Desde la carrera 12 hasta la carrera 19, los peatones se tienen que enfrentar a vitrinas estacionarias de comerciantes informales, relojes que no saben qué hora es, bancas rotas, faroles destruidos o que no encienden y semáforos peatonales que dejaron de dar vía desde hace rato.
Por los lados de las carreras 18 y 17, es la típica zona bancaria, atestada de gente. Se observan allí largas filas de impacientes clientes en espera de operar un cajero automático o de ser atendido en el banco.
A la impaciencia ciudadana, se suma la inseguridad que ronda por estas calles, debido a la poca vigilancia que se presta. Además, esta es la zona del centro en donde los informales no le dejan ni un centímetro al espacio público: es la típica área del rebusque.

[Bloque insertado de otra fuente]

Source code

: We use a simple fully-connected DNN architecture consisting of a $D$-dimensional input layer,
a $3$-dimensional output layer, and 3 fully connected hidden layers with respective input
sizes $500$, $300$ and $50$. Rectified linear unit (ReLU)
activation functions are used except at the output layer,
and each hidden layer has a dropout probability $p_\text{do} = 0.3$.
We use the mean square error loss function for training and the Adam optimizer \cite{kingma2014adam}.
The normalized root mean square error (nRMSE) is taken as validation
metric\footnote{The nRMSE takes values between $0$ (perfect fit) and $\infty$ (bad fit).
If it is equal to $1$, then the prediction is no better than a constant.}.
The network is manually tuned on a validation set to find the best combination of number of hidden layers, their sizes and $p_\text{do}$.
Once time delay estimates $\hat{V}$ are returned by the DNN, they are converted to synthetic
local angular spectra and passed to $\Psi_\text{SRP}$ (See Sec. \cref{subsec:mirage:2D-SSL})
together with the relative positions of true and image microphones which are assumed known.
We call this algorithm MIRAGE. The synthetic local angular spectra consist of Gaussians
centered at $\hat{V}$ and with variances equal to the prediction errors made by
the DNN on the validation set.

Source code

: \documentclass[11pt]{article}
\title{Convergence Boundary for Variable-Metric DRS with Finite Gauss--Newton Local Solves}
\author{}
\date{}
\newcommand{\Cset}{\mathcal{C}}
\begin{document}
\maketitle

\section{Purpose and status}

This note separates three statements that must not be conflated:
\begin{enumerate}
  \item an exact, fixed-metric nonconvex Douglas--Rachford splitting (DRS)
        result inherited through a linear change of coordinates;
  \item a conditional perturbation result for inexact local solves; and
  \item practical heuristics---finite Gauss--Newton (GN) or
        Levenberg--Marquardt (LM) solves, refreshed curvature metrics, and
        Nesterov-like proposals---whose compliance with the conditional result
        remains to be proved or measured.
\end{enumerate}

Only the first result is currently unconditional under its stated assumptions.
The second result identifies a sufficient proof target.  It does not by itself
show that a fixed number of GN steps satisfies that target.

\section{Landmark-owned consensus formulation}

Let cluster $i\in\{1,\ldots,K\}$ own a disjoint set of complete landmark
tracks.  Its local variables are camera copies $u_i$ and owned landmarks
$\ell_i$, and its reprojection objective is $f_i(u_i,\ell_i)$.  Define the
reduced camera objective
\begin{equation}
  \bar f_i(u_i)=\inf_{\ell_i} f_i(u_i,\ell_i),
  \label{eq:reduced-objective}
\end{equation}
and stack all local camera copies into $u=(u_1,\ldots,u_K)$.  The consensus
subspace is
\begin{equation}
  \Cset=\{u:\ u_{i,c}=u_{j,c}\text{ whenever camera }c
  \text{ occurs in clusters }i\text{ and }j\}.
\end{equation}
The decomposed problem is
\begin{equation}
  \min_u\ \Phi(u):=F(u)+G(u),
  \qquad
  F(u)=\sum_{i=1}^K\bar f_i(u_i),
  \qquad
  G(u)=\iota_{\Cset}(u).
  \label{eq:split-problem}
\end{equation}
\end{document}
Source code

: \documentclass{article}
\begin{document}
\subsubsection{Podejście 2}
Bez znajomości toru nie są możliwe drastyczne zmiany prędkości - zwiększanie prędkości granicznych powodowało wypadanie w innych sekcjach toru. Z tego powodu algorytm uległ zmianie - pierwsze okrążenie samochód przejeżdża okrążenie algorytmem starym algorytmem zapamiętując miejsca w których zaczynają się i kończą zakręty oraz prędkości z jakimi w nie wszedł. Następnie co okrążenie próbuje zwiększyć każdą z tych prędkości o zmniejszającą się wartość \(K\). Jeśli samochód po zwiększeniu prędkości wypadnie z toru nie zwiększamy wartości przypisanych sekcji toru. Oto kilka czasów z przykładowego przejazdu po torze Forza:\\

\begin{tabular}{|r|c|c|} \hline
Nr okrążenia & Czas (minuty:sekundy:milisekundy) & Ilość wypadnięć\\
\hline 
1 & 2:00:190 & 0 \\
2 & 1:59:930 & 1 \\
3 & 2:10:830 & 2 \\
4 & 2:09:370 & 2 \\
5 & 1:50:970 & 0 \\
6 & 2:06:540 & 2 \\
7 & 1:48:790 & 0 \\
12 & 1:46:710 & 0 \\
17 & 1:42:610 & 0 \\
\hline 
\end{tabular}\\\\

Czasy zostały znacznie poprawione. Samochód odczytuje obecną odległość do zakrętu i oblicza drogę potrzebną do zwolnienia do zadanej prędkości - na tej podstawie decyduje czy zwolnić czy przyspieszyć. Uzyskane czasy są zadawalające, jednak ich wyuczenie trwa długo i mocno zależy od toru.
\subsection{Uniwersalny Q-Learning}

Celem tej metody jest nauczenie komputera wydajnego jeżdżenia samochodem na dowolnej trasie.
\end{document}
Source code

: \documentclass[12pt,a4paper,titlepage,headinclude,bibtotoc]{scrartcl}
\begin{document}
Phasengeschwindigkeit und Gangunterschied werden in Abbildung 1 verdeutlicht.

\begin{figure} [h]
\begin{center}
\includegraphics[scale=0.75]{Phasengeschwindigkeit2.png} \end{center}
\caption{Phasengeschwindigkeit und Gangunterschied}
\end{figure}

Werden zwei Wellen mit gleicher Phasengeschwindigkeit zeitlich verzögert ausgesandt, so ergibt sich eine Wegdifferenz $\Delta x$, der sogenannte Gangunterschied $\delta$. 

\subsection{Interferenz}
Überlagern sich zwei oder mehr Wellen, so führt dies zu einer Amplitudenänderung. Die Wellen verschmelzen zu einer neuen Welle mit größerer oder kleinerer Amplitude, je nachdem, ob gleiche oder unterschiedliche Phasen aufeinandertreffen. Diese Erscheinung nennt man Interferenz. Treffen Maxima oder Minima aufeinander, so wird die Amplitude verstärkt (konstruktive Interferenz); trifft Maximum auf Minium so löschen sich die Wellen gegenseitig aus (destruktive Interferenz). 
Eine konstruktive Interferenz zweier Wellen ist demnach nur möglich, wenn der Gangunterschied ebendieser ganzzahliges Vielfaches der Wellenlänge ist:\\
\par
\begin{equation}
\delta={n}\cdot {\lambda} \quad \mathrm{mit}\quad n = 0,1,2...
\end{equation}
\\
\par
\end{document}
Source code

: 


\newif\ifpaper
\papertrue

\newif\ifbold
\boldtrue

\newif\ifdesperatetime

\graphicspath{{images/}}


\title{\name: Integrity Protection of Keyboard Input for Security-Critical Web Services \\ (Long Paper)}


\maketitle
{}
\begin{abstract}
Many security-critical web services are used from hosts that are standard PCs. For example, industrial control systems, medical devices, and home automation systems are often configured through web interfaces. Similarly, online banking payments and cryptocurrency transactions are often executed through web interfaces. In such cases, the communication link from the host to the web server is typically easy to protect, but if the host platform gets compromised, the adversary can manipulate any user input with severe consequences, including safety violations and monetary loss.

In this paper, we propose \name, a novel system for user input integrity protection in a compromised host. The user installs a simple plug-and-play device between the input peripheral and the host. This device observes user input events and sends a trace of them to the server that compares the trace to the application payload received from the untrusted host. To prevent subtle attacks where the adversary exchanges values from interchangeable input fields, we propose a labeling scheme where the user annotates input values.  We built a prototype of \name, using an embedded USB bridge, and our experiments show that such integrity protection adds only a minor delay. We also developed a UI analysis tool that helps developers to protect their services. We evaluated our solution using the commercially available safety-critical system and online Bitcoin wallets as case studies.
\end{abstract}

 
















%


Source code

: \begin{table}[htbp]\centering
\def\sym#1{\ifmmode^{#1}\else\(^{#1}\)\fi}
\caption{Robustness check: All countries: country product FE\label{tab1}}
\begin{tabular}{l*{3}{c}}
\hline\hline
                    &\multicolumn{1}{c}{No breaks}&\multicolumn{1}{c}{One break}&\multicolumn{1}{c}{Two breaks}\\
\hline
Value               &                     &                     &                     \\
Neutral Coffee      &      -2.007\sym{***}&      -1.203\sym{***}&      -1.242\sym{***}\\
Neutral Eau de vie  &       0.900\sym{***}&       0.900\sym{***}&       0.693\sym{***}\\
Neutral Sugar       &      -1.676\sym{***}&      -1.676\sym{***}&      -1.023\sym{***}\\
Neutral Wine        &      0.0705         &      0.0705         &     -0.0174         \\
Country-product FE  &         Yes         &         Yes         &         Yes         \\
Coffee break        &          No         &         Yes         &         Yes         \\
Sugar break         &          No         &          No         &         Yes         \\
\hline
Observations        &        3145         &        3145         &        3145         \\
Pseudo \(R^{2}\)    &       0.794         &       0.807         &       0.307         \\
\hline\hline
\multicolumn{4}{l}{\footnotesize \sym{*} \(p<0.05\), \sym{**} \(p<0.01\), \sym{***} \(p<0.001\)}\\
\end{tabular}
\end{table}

Del puente peatonal sobre la 35 con 15 hasta la carrera 12, es el mismo ‘paseo’: congestión, mendicidad, malos olores y basuras por doquier. A lo largo del paseo también hay 16 canecas de basura deterioradas o rotas. Por eso, es común observar las pocas zonas verdes y las esquinas llenas de mugre.
De las farolas instalados a lo largo de la calle 35, es mejor ni hablar. Once están averiadas y la iluminación de las restantes es deficiente creando espacios oscuros, tal como ocurre entre las carreras 14 y 15.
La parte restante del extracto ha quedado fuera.